> **Required action**:
A single figure is wanted: the count of lines below containing the string "avoid".

[Source texts of formatted documents]
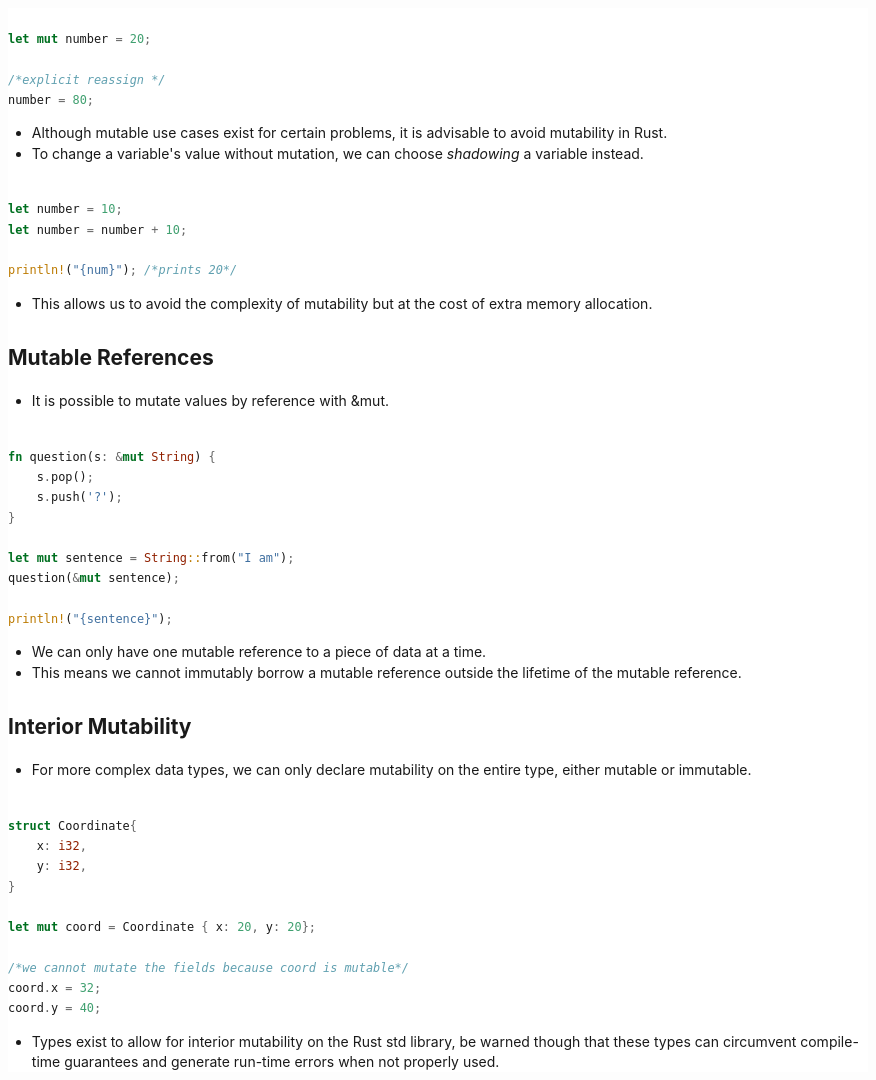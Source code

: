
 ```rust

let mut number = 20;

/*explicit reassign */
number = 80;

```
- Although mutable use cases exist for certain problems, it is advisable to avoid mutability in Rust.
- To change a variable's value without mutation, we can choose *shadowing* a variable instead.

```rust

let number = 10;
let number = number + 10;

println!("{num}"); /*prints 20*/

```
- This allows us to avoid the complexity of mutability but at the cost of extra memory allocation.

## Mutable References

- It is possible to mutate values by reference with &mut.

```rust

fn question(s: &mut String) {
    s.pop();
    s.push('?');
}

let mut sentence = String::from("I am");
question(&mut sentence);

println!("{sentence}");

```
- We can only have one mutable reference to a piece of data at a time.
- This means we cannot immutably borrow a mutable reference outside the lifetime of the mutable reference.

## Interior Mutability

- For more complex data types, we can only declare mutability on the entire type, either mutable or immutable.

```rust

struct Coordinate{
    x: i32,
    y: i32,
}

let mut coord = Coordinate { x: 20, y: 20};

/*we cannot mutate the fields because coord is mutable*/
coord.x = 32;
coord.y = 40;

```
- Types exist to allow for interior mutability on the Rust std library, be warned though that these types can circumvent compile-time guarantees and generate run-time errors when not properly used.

> **Solution for this task**:
2